Carroll had promised a lower-impact project; the resubmitted project – which features the same number of apartments and rooms in the proposed Westin hotel – features one third less office and retail space, reducing the total square footage available from 320,000 square feet to about 245,000 square feet. The resubmitted project also features approximately $2 million dollars in traffic improvements near the entrance to the development.
According to the Traffic analyis, The Avenue is expected to add an additional 16,359 Trips daily…In other words, The Avenue would push Military Cutoff ROAd to nearly twice its capacity.
According to the planning staff report, decreased development density and traffic improvements won’t be enough to fully mitigate traffic on Military Cutoff Road.

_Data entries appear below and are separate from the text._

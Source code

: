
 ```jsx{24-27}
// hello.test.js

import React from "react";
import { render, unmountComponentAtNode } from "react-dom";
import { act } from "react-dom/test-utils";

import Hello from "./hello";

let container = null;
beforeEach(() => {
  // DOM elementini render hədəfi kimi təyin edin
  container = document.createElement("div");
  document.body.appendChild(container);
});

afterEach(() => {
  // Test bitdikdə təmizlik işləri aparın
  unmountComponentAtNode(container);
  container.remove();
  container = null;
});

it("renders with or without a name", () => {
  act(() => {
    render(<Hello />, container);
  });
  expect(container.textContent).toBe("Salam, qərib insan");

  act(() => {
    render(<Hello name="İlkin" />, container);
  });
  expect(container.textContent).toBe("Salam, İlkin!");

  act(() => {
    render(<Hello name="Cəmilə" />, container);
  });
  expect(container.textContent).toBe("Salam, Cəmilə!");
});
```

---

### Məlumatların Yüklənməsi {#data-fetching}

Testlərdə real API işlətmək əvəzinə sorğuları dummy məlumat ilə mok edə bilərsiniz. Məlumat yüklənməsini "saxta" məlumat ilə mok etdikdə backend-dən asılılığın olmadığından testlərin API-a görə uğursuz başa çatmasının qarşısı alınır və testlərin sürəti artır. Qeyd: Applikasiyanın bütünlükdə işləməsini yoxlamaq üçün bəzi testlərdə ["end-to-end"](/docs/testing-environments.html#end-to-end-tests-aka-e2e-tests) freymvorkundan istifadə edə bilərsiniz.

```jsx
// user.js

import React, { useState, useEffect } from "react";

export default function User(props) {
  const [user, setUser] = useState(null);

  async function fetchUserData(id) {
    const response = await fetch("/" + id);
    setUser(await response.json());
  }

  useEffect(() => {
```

“Based upon the previous TIA (traffic impact analysis), including estimates of internal capture (trips within the development), the volume increase on Military Cutoff will be no less than 30%, even with the reduced development program as proposed,” the staff report stated.
Traffic to reach twice capacity on Military Cutoff
As with the previous submission, the staff report notes that Military Cutoff Road is currently rated as F, the North Carolina Department of Transportation’s worst grade for road traffic. On the stretch of road directly in front of The Avenue, between Old MacCumber Station Road and Station Road, the average volume is 34 percent over volume – 39,474 trips daily trips on a road designed to handle 29,300.
According to the TIA, The Avenue is expected to add an additional 16,359 two-way weekday trips on Military Cutoff. That would raise the average volume to 55,833.
In other words, The Avenue would push Military Cutoff to nearly twice its capacity.
As planning staff note in the case summary, “While the project includes substantial improvements to the Military Cutoff Road corridor, the site has limited points of access directing all traffic to and from Military Cutoff Road.”
The main access points to The Avenue will be a new traffic light on Military Cutoff Road, and an entrance-only access point at the traffic light at Station Road. The case summary notes that all traffic too and from the development – as proposed – will have to enter from and exit onto Military Cutoff Road.
The Carroll Companies is considering two other connections to neighboring developments, including one to the private Aboretum Drive into Landfall. However, the planning commission will not consider those on Wednesday, as they are considered “off-site improvements.”
More importantly, staff note that regardless of interconnectivity with neighboring developments – for example, a rear entrance for Landfall residents – the development still has access to only one major road; for this reason staff issued “strong non-support” for the project’s retail land use.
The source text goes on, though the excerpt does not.